The change in surface pressure (ΔΠ) calculated from the data in Figure 5A is plotted as a function of Πi in Figure 5B. The biphasic behavior can be described by the following equation with all parameters labeled in Figure 5B:

ΔΠ={k1(ΠmΠi)(Πi<Πt)k2(ΠcΠi)(ΠiΠs)(Πi>Πt),

where k1 is a coefficient of phase I insertion that depends on the packing geometry of DrrA at the air-water interface (Zhang et al., 2002); k2 is a phase II insertion coefficient with a unit of (mN/m)−1 and values ranging from 0.01 to 0.03, depending on both the binding affinity and the mechanical work done by DrrA; Πt is the transition surface pressure between phase I and II; Πm is the maximum penetration pressure of phase I insertion; Πc is the critical surface pressure of the system; and Πs is the extrapolated surface pressure threshold at which the phase II insertion starts to occur. A value of Πs smaller than Πt suggests that the insertion mode in phase II happens before the Πt is met, although below Πt it cannot be distinguished from the other insertion mode at Πi < Πt. This model for insertion in phase I is the same as that used in most monolayer insertion studies, but it also describes the surface pressure response in phase II once a threshold Πs is reached. The pressure increase declines as Πi approaches Πc because more free energy is needed to insert the protein into the monolayer.

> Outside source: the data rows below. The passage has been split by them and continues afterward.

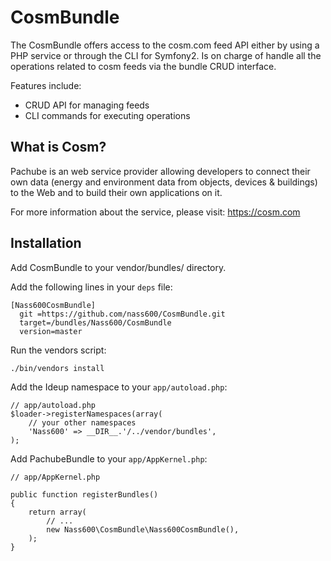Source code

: CosmBundle
==================

The CosmBundle offers access to the cosm.com feed API either by using a PHP service or through the CLI
for Symfony2. Is on charge of handle all the operations related to cosm feeds via the bundle CRUD interface.

Features include:

- CRUD API for managing feeds
- CLI commands for executing operations


What is Cosm?
----------------

Pachube is an web service provider allowing developers to connect their own data (energy and environment data
from objects, devices & buildings) to the Web and to build their own applications on it.

For more information about the service, please visit: https://cosm.com


Installation
------------

Add CosmBundle to your vendor/bundles/ directory.

Add the following lines in your ``deps`` file:

    [Nass600CosmBundle]
      git =https://github.com/nass600/CosmBundle.git
      target=/bundles/Nass600/CosmBundle
      version=master

Run the vendors script:

    ./bin/vendors install

Add the Ideup namespace to your `app/autoload.php`:

    // app/autoload.php
    $loader->registerNamespaces(array(
        // your other namespaces
        'Nass600' => __DIR__.'/../vendor/bundles',
    );


Add PachubeBundle to your `app/AppKernel.php`:

    // app/AppKernel.php

    public function registerBundles()
    {
        return array(
            // ...
            new Nass600\CosmBundle\Nass600CosmBundle(),
        );
    }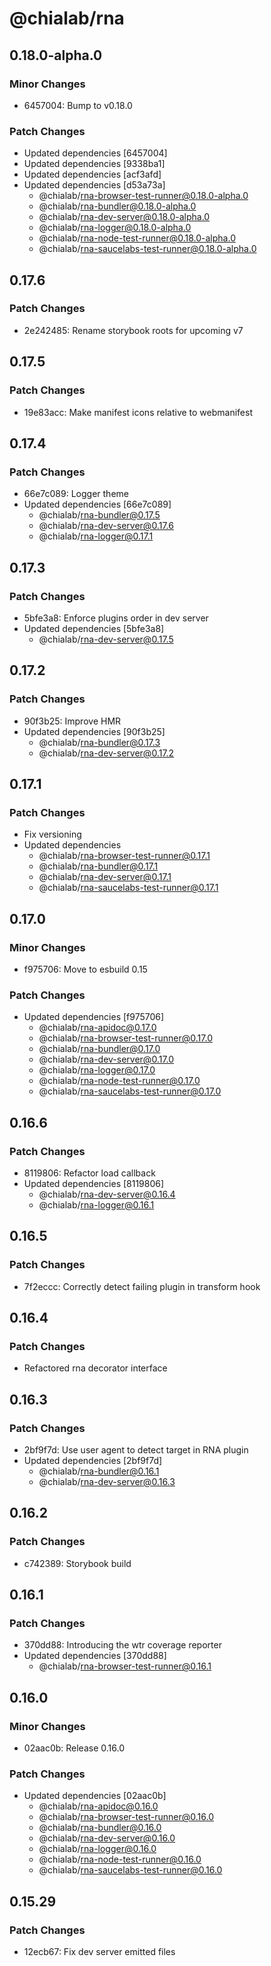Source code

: # @chialab/rna

## 0.18.0-alpha.0

### Minor Changes

- 6457004: Bump to v0.18.0

### Patch Changes

- Updated dependencies [6457004]
- Updated dependencies [9338ba1]
- Updated dependencies [acf3afd]
- Updated dependencies [d53a73a]
  - @chialab/rna-browser-test-runner@0.18.0-alpha.0
  - @chialab/rna-bundler@0.18.0-alpha.0
  - @chialab/rna-dev-server@0.18.0-alpha.0
  - @chialab/rna-logger@0.18.0-alpha.0
  - @chialab/rna-node-test-runner@0.18.0-alpha.0
  - @chialab/rna-saucelabs-test-runner@0.18.0-alpha.0

## 0.17.6

### Patch Changes

- 2e242485: Rename storybook roots for upcoming v7

## 0.17.5

### Patch Changes

- 19e83acc: Make manifest icons relative to webmanifest

## 0.17.4

### Patch Changes

- 66e7c089: Logger theme
- Updated dependencies [66e7c089]
  - @chialab/rna-bundler@0.17.5
  - @chialab/rna-dev-server@0.17.6
  - @chialab/rna-logger@0.17.1

## 0.17.3

### Patch Changes

- 5bfe3a8: Enforce plugins order in dev server
- Updated dependencies [5bfe3a8]
  - @chialab/rna-dev-server@0.17.5

## 0.17.2

### Patch Changes

- 90f3b25: Improve HMR
- Updated dependencies [90f3b25]
  - @chialab/rna-bundler@0.17.3
  - @chialab/rna-dev-server@0.17.2

## 0.17.1

### Patch Changes

- Fix versioning
- Updated dependencies
  - @chialab/rna-browser-test-runner@0.17.1
  - @chialab/rna-bundler@0.17.1
  - @chialab/rna-dev-server@0.17.1
  - @chialab/rna-saucelabs-test-runner@0.17.1

## 0.17.0

### Minor Changes

- f975706: Move to esbuild 0.15

### Patch Changes

- Updated dependencies [f975706]
  - @chialab/rna-apidoc@0.17.0
  - @chialab/rna-browser-test-runner@0.17.0
  - @chialab/rna-bundler@0.17.0
  - @chialab/rna-dev-server@0.17.0
  - @chialab/rna-logger@0.17.0
  - @chialab/rna-node-test-runner@0.17.0
  - @chialab/rna-saucelabs-test-runner@0.17.0

## 0.16.6

### Patch Changes

- 8119806: Refactor load callback
- Updated dependencies [8119806]
  - @chialab/rna-dev-server@0.16.4
  - @chialab/rna-logger@0.16.1

## 0.16.5

### Patch Changes

- 7f2eccc: Correctly detect failing plugin in transform hook

## 0.16.4

### Patch Changes

- Refactored rna decorator interface

## 0.16.3

### Patch Changes

- 2bf9f7d: Use user agent to detect target in RNA plugin
- Updated dependencies [2bf9f7d]
  - @chialab/rna-bundler@0.16.1
  - @chialab/rna-dev-server@0.16.3

## 0.16.2

### Patch Changes

- c742389: Storybook build

## 0.16.1

### Patch Changes

- 370dd88: Introducing the wtr coverage reporter
- Updated dependencies [370dd88]
  - @chialab/rna-browser-test-runner@0.16.1

## 0.16.0

### Minor Changes

- 02aac0b: Release 0.16.0

### Patch Changes

- Updated dependencies [02aac0b]
  - @chialab/rna-apidoc@0.16.0
  - @chialab/rna-browser-test-runner@0.16.0
  - @chialab/rna-bundler@0.16.0
  - @chialab/rna-dev-server@0.16.0
  - @chialab/rna-logger@0.16.0
  - @chialab/rna-node-test-runner@0.16.0
  - @chialab/rna-saucelabs-test-runner@0.16.0

## 0.15.29

### Patch Changes

- 12ecb67: Fix dev server emitted files
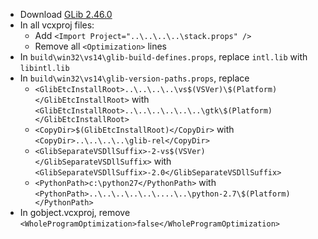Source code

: * Download [GLib 2.46.0](http://ftp.acc.umu.se/pub/gnome/sources/glib/2.46/glib-2.46.0.tar.xz)
* In all vcxproj files:
	* Add `<Import Project="..\..\..\..\stack.props" />`
	* Remove all `<Optimization>` lines
* In `build\win32\vs14\glib-build-defines.props`, replace `intl.lib` with `libintl.lib`
* In `build\win32\vs14\glib-version-paths.props`, replace
	* `<GlibEtcInstallRoot>..\..\..\..\vs$(VSVer)\$(Platform)</GlibEtcInstallRoot>` with `<GlibEtcInstallRoot>..\..\..\..\..\..\gtk\$(Platform)</GlibEtcInstallRoot>`
	* `<CopyDir>$(GlibEtcInstallRoot)</CopyDir>` with `<CopyDir>..\..\..\..\glib-rel</CopyDir>`
	* `<GlibSeparateVSDllSuffix>-2-vs$(VSVer)</GlibSeparateVSDllSuffix>` with `<GlibSeparateVSDllSuffix>-2.0</GlibSeparateVSDllSuffix>`
	* `<PythonPath>c:\python27</PythonPath>` with `<PythonPath>..\..\..\..\..\....\..\python-2.7\$(Platform)</PythonPath>`
* In gobject.vcxproj, remove `<WholeProgramOptimization>false</WholeProgramOptimization>`
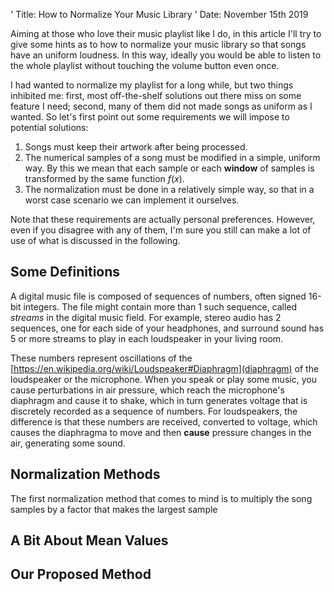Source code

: ' Title: How to Normalize Your Music Library
' Date: November 15th 2019

Aiming at those who love their music playlist like I do, in this article I'll try to give some hints as to how to normalize your music library so that songs have an uniform loudness.
In this way, ideally you would be able to listen to the whole playlist without touching the volume button even once.

I had wanted to normalize my playlist for a long while, but two things inhibited me: first, most off-the-shelf solutions out there miss on some feature I need; second, many of them did not made songs as uniform as I wanted.
So let's first point out some requirements we will impose to potential solutions:

1. Songs must keep their artwork after being processed.
2. The numerical samples of a song must be modified in a simple, uniform way. By this we mean that each sample or each **window** of samples is transformed by the same function $f(x)$.
3. The normalization must be done in a relatively simple way, so that in a worst case scenario we can implement it ourselves.

Note that these requirements are actually personal preferences.
However, even if you disagree with any of them, I'm sure you still can make a lot of use of what is discussed in the following.

## Some Definitions

A digital music file is composed of sequences of numbers, often signed 16-bit integers.
The file might contain more than 1 such sequence, called *streams* in the digital music field.
For example, stereo audio has 2 sequences, one for each side of your headphones, and surround sound has 5 or more streams to play in each loudspeaker in your living room.

These numbers represent oscillations of the [https://en.wikipedia.org/wiki/Loudspeaker#Diaphragm](diaphragm) of the loudspeaker or the microphone.
When you speak or play some music, you cause perturbations in air pressure, which reach the microphone's diaphragm and cause it to shake, which in turn generates voltage that is discretely recorded as a sequence of numbers.
For loudspeakers, the difference is that these numbers are received, converted to voltage, which causes the diaphragma to move and then **cause** pressure changes in the air, generating some sound.

## Normalization Methods

The first normalization method that comes to mind is to multiply the song samples by a factor that makes the largest sample

## A Bit About Mean Values

## Our Proposed Method
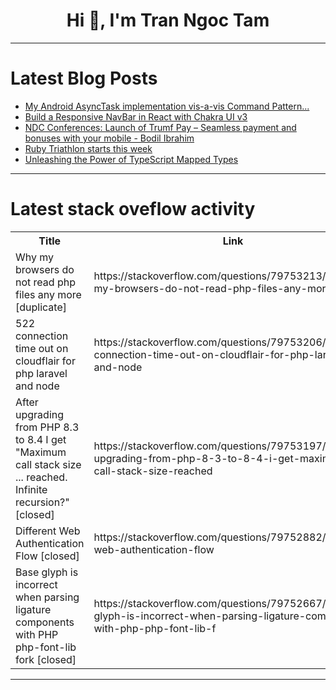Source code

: <h1 align="center">Hi 👋, I'm Tran Ngoc Tam</h1>

---

# Latest Blog Posts 
<!-- BLOG-POST-LIST:START -->
- [My Android AsyncTask implementation vis-a-vis Command Pattern...](https://dev.to/sommukhopadhyay/my-android-asynctask-implementation-vis-a-vis-command-pattern-3g0a)
- [Build a Responsive NavBar in React with Chakra UI v3](https://dev.to/andemosa/build-a-responsive-navbar-in-react-with-chakra-ui-v3-25hb)
- [NDC Conferences: Launch of Trumf Pay – Seamless payment and bonuses with your mobile - Bodil Ibrahim](https://dev.to/scale_youtube/ndc-conferences-launch-of-trumf-pay-seamless-payment-and-bonuses-with-your-mobile-bodil-ibrahim-314f)
- [Ruby Triathlon starts this week](https://dev.to/lucianghinda/ruby-triathlon-starts-this-week-4131)
- [Unleashing the Power of TypeScript Mapped Types](https://dev.to/vjnvisakh/unleashing-the-power-of-typescript-mapped-types-37cn)
<!-- BLOG-POST-LIST:END -->

---

# Latest stack oveflow activity
<table>
  <tr><th>Title</th><th>Link</th></tr>
  <!-- STACKOVERFLOW:START --><tr><td>Why my browsers do not read php files any more [duplicate]</td><td>https://stackoverflow.com/questions/79753213/why-my-browsers-do-not-read-php-files-any-more</td></tr><tr><td>522 connection time out on cloudflair for php laravel and node</td><td>https://stackoverflow.com/questions/79753206/522-connection-time-out-on-cloudflair-for-php-laravel-and-node</td></tr><tr><td>After upgrading from PHP 8.3 to 8.4 I get &quot;Maximum call stack size ... reached. Infinite recursion?&quot; [closed]</td><td>https://stackoverflow.com/questions/79753197/after-upgrading-from-php-8-3-to-8-4-i-get-maximum-call-stack-size-reached</td></tr><tr><td>Different Web Authentication Flow [closed]</td><td>https://stackoverflow.com/questions/79752882/different-web-authentication-flow</td></tr><tr><td>Base glyph is incorrect when parsing ligature components with PHP php-font-lib fork [closed]</td><td>https://stackoverflow.com/questions/79752667/base-glyph-is-incorrect-when-parsing-ligature-components-with-php-php-font-lib-f</td></tr><!-- STACKOVERFLOW:END -->
</table>

---


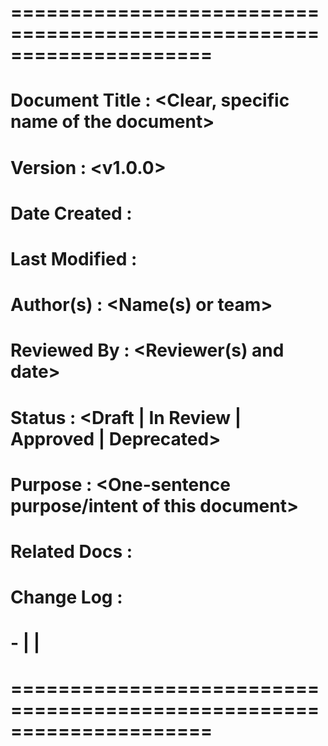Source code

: # =====================================================================
# Document Title   : <Clear, specific name of the document>
# Version          : <v1.0.0>
# Date Created     : <YYYY-MM-DD>
# Last Modified    : <YYYY-MM-DD>
# Author(s)        : <Name(s) or team>
# Reviewed By      : <Reviewer(s) and date>
# Status           : <Draft | In Review | Approved | Deprecated>
# Purpose          : <One-sentence purpose/intent of this document>
# Related Docs     : <List related doc IDs or titles>
# Change Log       :
#   - <YYYY-MM-DD> | <Author> | <Summary of change>
# =====================================================================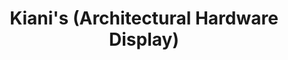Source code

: ---
title: "Kiani's (Architectural Hardware Display)"
url: /rwlpnddy/kianis-architectural-hardware-display/
shop: Eisenwaren
---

Insertion of DrrA WT, K568A, and 3LA into DOPC monolayers was compared in the presence or absence of 20% PI(4)P (Figure 5C). In the presence of PI(4)P, the three traces are similar in phase I with similar Πt. In phase II, the 3LA mutation lowers the magnitude of ΔΠ and the K568A mutation almost abolishes insertion. When PI(4)P is absent, the magnitude of ΔΠ in phase I decreases for WT and mutants, and phase II insertion is eliminated. These results show that powerful insertion of DrrA into PI(4)P-containing membranes at physiological surface pressures is PI(4)P-dependent and requires both 4-phosphate recognition by Lys568 and the presence of an intact MIM.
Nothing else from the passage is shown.